Florence Kelley report

“Report of Inspection by Committee,” Report of the Committee on Manufactures on the Sweating System (Washington: Government Printing Office, 1893), p. xi.

BOSTON, MASS., April 12, 1892
On the suggestion of Inspector Griffin, who stated that the Italians were about the only ones worth looking into in this regard, we visited a number of places, mainly those of Italians.

At the first place we found a man and his wife and eight children living in two rooms, each 12 by 12, where they ate, slept, cooked, and worked at making children’s pants, the new materials cut and sorted for which were found piled up on the bed in the inside room. The two rooms, while they showed every sign of poverty and crowding, were not particularly unclean, the inspector noting that they were better than a few days since, when he had warned them. There were no conveniences for [water] closets, etc., except those in common with others on the same alley, filthy and nauseating beyond description and showing no regard to decency, let alone comfort or cleanliness.

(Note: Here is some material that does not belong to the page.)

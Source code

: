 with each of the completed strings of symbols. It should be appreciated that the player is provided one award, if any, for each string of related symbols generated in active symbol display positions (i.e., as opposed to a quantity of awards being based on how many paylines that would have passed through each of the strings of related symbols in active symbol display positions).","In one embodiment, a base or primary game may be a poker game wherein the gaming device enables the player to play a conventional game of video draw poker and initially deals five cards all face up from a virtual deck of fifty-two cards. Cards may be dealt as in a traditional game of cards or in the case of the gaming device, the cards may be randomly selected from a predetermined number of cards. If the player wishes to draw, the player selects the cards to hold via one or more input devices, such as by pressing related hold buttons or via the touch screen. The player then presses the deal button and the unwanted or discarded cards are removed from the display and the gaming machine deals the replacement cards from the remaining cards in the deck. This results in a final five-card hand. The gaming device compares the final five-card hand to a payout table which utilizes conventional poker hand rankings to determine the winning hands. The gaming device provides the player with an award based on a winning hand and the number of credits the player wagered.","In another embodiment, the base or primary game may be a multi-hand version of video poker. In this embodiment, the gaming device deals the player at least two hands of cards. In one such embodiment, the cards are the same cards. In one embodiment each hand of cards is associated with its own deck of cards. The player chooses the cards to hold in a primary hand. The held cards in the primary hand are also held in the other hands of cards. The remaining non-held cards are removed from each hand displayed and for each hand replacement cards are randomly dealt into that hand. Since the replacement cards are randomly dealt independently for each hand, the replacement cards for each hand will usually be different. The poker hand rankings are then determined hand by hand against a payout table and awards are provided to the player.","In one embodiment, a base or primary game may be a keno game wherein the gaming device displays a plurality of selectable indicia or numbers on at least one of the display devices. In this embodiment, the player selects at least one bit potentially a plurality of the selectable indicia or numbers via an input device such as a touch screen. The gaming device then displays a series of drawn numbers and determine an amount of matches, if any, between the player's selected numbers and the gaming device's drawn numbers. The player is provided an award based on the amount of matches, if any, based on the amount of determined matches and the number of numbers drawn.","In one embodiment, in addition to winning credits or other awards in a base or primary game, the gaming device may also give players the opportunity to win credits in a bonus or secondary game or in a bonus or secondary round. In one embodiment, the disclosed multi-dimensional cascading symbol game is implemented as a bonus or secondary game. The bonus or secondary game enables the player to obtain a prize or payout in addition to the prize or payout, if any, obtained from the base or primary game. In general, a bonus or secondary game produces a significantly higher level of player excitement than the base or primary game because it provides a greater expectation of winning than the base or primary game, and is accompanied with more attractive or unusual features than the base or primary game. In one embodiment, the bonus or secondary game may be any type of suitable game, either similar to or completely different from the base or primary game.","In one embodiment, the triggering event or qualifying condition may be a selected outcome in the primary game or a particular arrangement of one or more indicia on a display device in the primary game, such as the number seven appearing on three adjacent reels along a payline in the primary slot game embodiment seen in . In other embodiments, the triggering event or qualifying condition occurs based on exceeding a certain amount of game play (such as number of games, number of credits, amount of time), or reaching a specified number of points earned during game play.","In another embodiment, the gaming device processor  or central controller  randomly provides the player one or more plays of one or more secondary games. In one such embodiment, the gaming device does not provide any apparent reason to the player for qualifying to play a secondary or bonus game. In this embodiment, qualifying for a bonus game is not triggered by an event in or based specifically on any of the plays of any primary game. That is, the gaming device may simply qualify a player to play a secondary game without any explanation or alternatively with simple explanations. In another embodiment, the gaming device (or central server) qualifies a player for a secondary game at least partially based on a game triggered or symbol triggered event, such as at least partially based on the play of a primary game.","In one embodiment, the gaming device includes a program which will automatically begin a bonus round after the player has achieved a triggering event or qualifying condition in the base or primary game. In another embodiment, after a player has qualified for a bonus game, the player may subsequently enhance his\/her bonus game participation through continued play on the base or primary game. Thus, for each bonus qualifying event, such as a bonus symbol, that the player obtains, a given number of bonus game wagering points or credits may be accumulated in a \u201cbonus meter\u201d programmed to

Right across the alley there was visited the second place which the inspector now discovered for the first time. In two rooms about the same width, but each a little longer than those just visited, was found a man and his wife and four children with several boarders or guests, the latter lying about in a way to indicate that they were decidedly at home. Here clothing was being manufactured, and upon the three beds were piled the goods, cut ready to be made up. The stench and filth of these rooms were such as to make it impossible for members of the committee to remain in them, while the closet arrangements outside were simply a mass of filth.

On the next visit there were found on the second floor a husband, wife, and two children and a boarder, living in two rooms, one about 10 by 18 and another about 10 by 7; and here, also, clothing was being made up and stacked upon the beds. This place was decidedly filthy, but not so repulsive as the one just left.

The next visit was to a place where a man and his wife, three children, a girl cousin, and two employés lived, ate, and slept in a place 18 by 20 feet, divided into three irregular rooms. Here cooking, eating, sleeping, and working were being carried on in the same room, and the materials and finished goods were piled upon the beds and the tables where the food lay. Here filth was such as to be nauseating, and the committee could hardly complete its inspection.

The next visit was to a little apartment of two rooms, which the inspector informed us had been cleaned up by their occupants by his order, and where they were, however, still permitted to continue the making up of clothing in their eating and sleeping rooms. Upon going to the tenement on one of the upper floors of which this apartment was situated, we found it posted with a red scarlet-fever bill and were informed that the fever patients were sick in the room on the same floor, immediately opposite the apartments where clothing was being made, and which we came to investigate. On inquiry we were told that the inspector had no powers in such a case so long as the fever patient was not actually in the identical apartment with the clothing.

We next visited two rooms on a third floor, where we found two little girls, say 5 and 8 years old, left alone in a dirty and disordered apartment of two rooms, while their mother and sister were at work in a local concern making up pants. The machine in the room and the general situation of the furniture, etc., showed that the business had been carried on there and upon the same tables where the family ate. Upon inquiry the elder of the little girls said that her mamma and sister each brought home pantaloons to work upon at night. The premises here were very dirty, and the beds and cooking arrangements repulsively so; but yet a most agreeable contrast in order and cleanliness to the worst of those before visited.